Influence of Hydrogen and Oxygen on the Structure and Properties of Sputtered Magnesium Zirconium Oxynitride Thin Films

Nitride materials with mixed ionic and covalent bonding character and resulting good charge transport properties are attractive for optoelectronic devices. Recently, Mg-based ternary nitride materials were found to have large dielectric constants and high absorption coefficients with bandgaps appropriate for photovoltaic applications. However, their degenerate carrier concentrations still hinder their possible applications in solar cells and related optoelectronic devices. Therefore, further understanding and engineering of the parameters controlling the material properties of these ternary nitrides is highly desirable. Here we report that the structural, optical and electrical properties of magnesium zirconium oxynitride (MZNO) thin films synthesized by combinatorial sputtering with a wide range of cation compositions can be affected by incorporation of oxygen and hydrogen.
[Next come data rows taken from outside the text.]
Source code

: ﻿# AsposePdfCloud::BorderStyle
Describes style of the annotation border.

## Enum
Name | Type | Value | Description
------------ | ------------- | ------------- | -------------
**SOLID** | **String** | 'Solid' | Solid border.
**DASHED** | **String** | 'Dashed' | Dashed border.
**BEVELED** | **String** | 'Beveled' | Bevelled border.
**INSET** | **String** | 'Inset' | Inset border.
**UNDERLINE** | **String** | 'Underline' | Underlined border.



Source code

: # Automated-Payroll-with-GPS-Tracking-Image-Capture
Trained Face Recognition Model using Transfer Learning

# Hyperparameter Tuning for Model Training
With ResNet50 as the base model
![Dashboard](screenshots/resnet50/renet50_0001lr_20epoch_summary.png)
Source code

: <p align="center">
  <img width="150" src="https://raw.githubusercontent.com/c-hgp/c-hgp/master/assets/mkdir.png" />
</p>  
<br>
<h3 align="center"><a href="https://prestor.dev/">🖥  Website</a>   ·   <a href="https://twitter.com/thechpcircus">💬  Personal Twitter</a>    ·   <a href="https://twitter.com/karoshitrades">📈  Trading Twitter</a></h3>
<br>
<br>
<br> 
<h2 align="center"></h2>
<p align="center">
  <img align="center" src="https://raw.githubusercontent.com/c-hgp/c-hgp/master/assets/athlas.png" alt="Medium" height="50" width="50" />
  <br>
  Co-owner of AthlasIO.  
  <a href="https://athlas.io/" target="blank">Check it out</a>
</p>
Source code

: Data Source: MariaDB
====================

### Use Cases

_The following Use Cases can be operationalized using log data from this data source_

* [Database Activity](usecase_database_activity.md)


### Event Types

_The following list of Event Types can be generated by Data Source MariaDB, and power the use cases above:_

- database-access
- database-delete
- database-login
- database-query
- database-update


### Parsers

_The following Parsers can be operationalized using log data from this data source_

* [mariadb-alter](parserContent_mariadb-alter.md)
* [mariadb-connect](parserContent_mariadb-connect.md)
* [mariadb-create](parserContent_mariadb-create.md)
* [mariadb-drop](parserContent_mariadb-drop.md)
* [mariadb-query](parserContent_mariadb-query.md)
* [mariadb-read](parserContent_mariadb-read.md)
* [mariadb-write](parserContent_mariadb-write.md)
Excess oxygen improved the crystallinity of MZNO thin films whereas hydrogen attracted oxygen and formed Mg-rich oxide layers at the grain boundaries which in turn reduced the conductivity. On the other hand, optical properties are more sensitive to the composition-both cation and anion ratios-rather than the presence of hydrogen. Compared to cation-stoichiometric MZNO (10¹⁹-10²⁰ cm^-3), substantial reduction of carrier concentration down to ∼10¹⁴ cm^-3 was achieved under Mg-rich conditions by supplying hydrogen during growth. Photoluminescence measurements showed that the films prepared with hydrogen were optoelectronically active. Overall, this study demonstrates that the material properties of MZN thin films can be significantly influenced by incorporation of oxygen and hydrogen.